Extended Data Fig. 1: Evaluation of Hit Rates for Enzyme Commission (EC) Numbers and CRISPR-associated Proteins Using ProTrek’s Text-to-Sequence Retrieval Function.
From: A trimodal protein language model enables advanced protein searches

Textual descriptions were used to query the UniProt50 database and extract the top 100 proteins not included in the training data. a, Bar plot depicts hit rate for six EC numbers selected from six top-level EC classes, categorized into exact matches and varying levels of mismatches (Mismatch-1: mismatch in the last digit; Mismatch-2: mismatch in the last two digits; Mismatch-3: only match the first digit; Mismatch: mismatch all digits).
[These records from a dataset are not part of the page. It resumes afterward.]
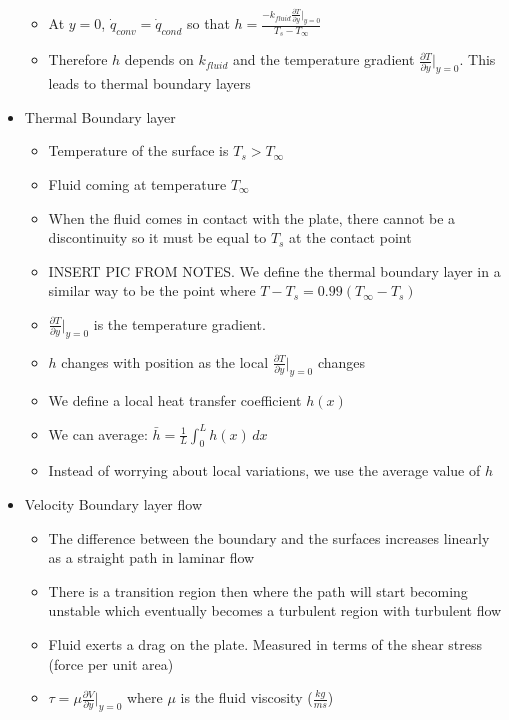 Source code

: \documentclass[12pt]{article}
\begin{document}
\begin{itemize}
\begin{itemize}
        \item At $y = 0$, $\dot{q}_{conv} = \dot{q}_{cond}$ so that $h = \frac{-k_{fluid} \frac{\partial T}{\partial y} |_{y = 0} }{T_s - T_{\infty}}$
        \item Therefore $h$ depends on $k_{fluid}$ and the temperature gradient $\frac{\partial T}{\partial y} |_{y = 0}$. This leads to thermal boundary layers
    \end{itemize}
    \item Thermal Boundary layer \begin{itemize}
        \item Temperature of the surface is $T_s > T_{\infty}$
        \item Fluid coming at temperature $T_{\infty}$
        \item When the fluid comes in contact with the plate, there cannot be a discontinuity so it must be equal to $T_s$ at the contact point
        \item INSERT PIC FROM NOTES. We define the thermal boundary layer in a similar way to be the point where $T - T_s = 0.99(T_{\infty} - T_s)$
        \item $\frac{\partial T}{\partial y} |_{y = 0}$ is the temperature gradient. 
        \item $h$ changes with position as the local $\frac{\partial T}{\partial y} |_{y=0}$ changes
        \item We define a local heat transfer coefficient $h(x)$
        \item We can average: $\bar{h} = \frac{1}{L} \int_{0}^{L} h(x) \, dx$
        \item Instead of worrying about local variations, we use the average value of $h$
    \end{itemize}
    \item Velocity Boundary layer flow \begin{itemize}
        \item The difference between the boundary and the surfaces increases linearly as a straight path in laminar flow
        \item There is a transition region then where the path will start becoming unstable which eventually becomes a turbulent region with turbulent flow
        \item Fluid exerts a drag on the plate. Measured in terms of the shear stress (force per unit area) 
        \item $\tau = \mu \frac{\partial V}{\partial y} |_{y = 0}$ where $\mu$ is the fluid viscosity ($\frac{kg}{ms}$)

\end{itemize}
\end{itemize}
\end{document}
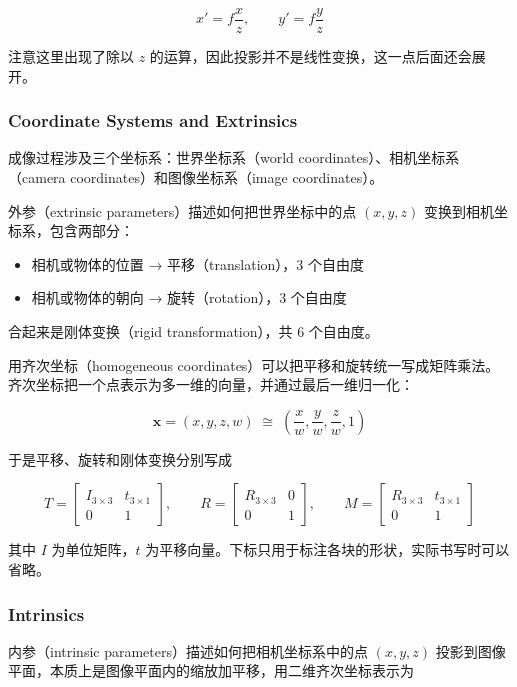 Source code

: \[
x' = f\frac{x}{z}, \qquad y' = f\frac{y}{z}
\]

注意这里出现了除以 $z$ 的运算，因此投影并不是线性变换，这一点后面还会展开。

\subsubsection{Coordinate Systems and Extrinsics}

成像过程涉及三个坐标系：世界坐标系（world coordinates）、相机坐标系（camera coordinates）和图像坐标系（image coordinates）。

外参（extrinsic parameters）描述如何把世界坐标中的点 $(x,y,z)$ 变换到相机坐标系，包含两部分：

\begin{itemize}
    \item 相机或物体的位置 → 平移（translation），3 个自由度
    \item 相机或物体的朝向 → 旋转（rotation），3 个自由度
\end{itemize}

合起来是刚体变换（rigid transformation），共 6 个自由度。

用齐次坐标（homogeneous coordinates）可以把平移和旋转统一写成矩阵乘法。齐次坐标把一个点表示为多一维的向量，并通过最后一维归一化：

\[
\boldsymbol{x} = (x, y, z, w) \;\cong\; \left(\frac{x}{w}, \frac{y}{w}, \frac{z}{w}, 1\right)
\]

于是平移、旋转和刚体变换分别写成

\[
T = \begin{bmatrix} I_{3\times3} & t_{3\times1} \\ 0 & 1 \end{bmatrix}, \qquad
R = \begin{bmatrix} R_{3\times3} & 0 \\ 0 & 1 \end{bmatrix}, \qquad
M = \begin{bmatrix} R_{3\times3} & t_{3\times1} \\ 0 & 1 \end{bmatrix}
\]

其中 $I$ 为单位矩阵，$t$ 为平移向量。下标只用于标注各块的形状，实际书写时可以省略。

\subsubsection{Intrinsics}

内参（intrinsic parameters）描述如何把相机坐标系中的点 $(x,y,z)$ 投影到图像平面，本质上是图像平面内的缩放加平移，用二维齐次坐标表示为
Each bar shows the proportion of exact matches and progressively less accurate matches. The results demonstrate ProTrek’s performance in identifying enzyme categories, with variations in match accuracy across different EC numbers. b, Bar plot illustrates hit rate for six extensively studied CRISPR-associated proteins (Cas10, Cas3, Cas9, Cas12, Cas13, and Csm/Cmr). Each bar is segmented into matches and mismatches, showcasing ProTrek’s retrieval performance across these protein categories. If the corresponding keywords such as ‘Cas10’, ‘Cas3’, ‘Cas9’, ‘Cas12’, or ‘EC:3.4.15.1’ appear in the protein’s ground truth, it is considered a true hit.